This guide explains how to open Zarr archives stored as zip files in remote object storage (MinIO/S3) using fsspec's FSMap with Zarr v2.
Zarr v2's native ZipStore only accepts local file paths, not remote files or file-like objects. To access a .zip file stored in MinIO/S3, we need a different approach that bridges the gap between remote storage and Zarr's storage interface.

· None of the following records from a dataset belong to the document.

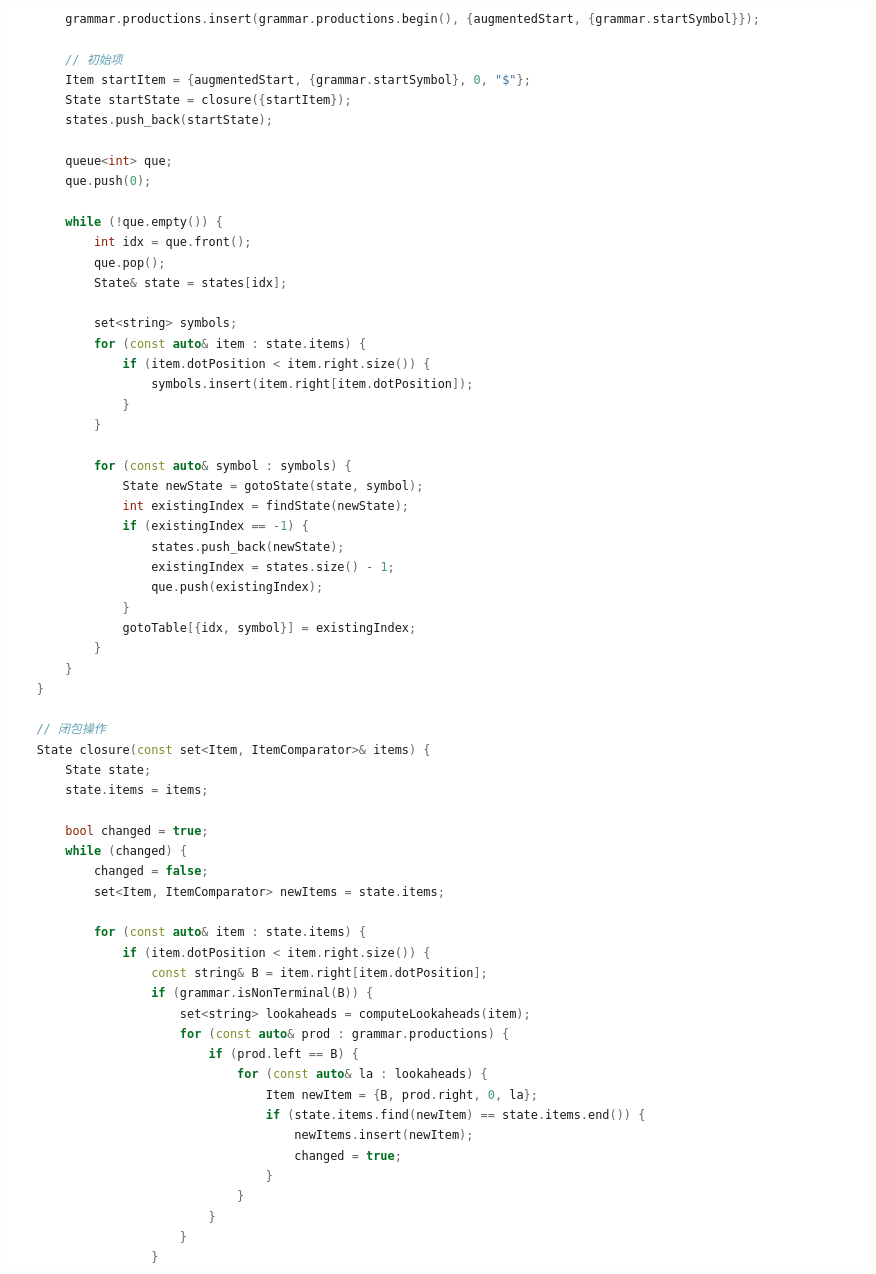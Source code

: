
 ```cpp
        grammar.productions.insert(grammar.productions.begin(), {augmentedStart, {grammar.startSymbol}});

        // 初始项
        Item startItem = {augmentedStart, {grammar.startSymbol}, 0, "$"};
        State startState = closure({startItem});
        states.push_back(startState);

        queue<int> que;
        que.push(0);

        while (!que.empty()) {
            int idx = que.front();
            que.pop();
            State& state = states[idx];

            set<string> symbols;
            for (const auto& item : state.items) {
                if (item.dotPosition < item.right.size()) {
                    symbols.insert(item.right[item.dotPosition]);
                }
            }

            for (const auto& symbol : symbols) {
                State newState = gotoState(state, symbol);
                int existingIndex = findState(newState);
                if (existingIndex == -1) {
                    states.push_back(newState);
                    existingIndex = states.size() - 1;
                    que.push(existingIndex);
                }
                gotoTable[{idx, symbol}] = existingIndex;
            }
        }
    }

    // 闭包操作
    State closure(const set<Item, ItemComparator>& items) {
        State state;
        state.items = items;

        bool changed = true;
        while (changed) {
            changed = false;
            set<Item, ItemComparator> newItems = state.items;

            for (const auto& item : state.items) {
                if (item.dotPosition < item.right.size()) {
                    const string& B = item.right[item.dotPosition];
                    if (grammar.isNonTerminal(B)) {
                        set<string> lookaheads = computeLookaheads(item);
                        for (const auto& prod : grammar.productions) {
                            if (prod.left == B) {
                                for (const auto& la : lookaheads) {
                                    Item newItem = {B, prod.right, 0, la};
                                    if (state.items.find(newItem) == state.items.end()) {
                                        newItems.insert(newItem);
                                        changed = true;
                                    }
                                }
                            }
                        }
                    }
```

The solution uses a chain of abstractions:
MinIO/S3 Storage
↓ (accessed via)
S3FileSystem (treats bucket as filesystem)
↓ (opens file)
S3File object (file-like interface to remote zip)
↓ (wrapped by)
ZipFileSystem (treats zip contents as filesystem)
↓ (mapped to)
FSMap (key-value store interface)
↓ (consumed by)
Zarr (reads arrays and metadata)
S3FileSystem from the s3fs library provides a Python filesystem interface (fsspec) to S3/MinIO:
import s3fs fs = s3fs.S3FileSystem( client_kwargs={ 'endpoint_url': 'https://minio.example.com', 'verify': '/path/to/ca.crt' }, key='access_key', secret='secret_key', use_ssl=True )
This object lets you interact with MinIO buckets using familiar filesystem operations like fs.open(), fs.ls(), etc.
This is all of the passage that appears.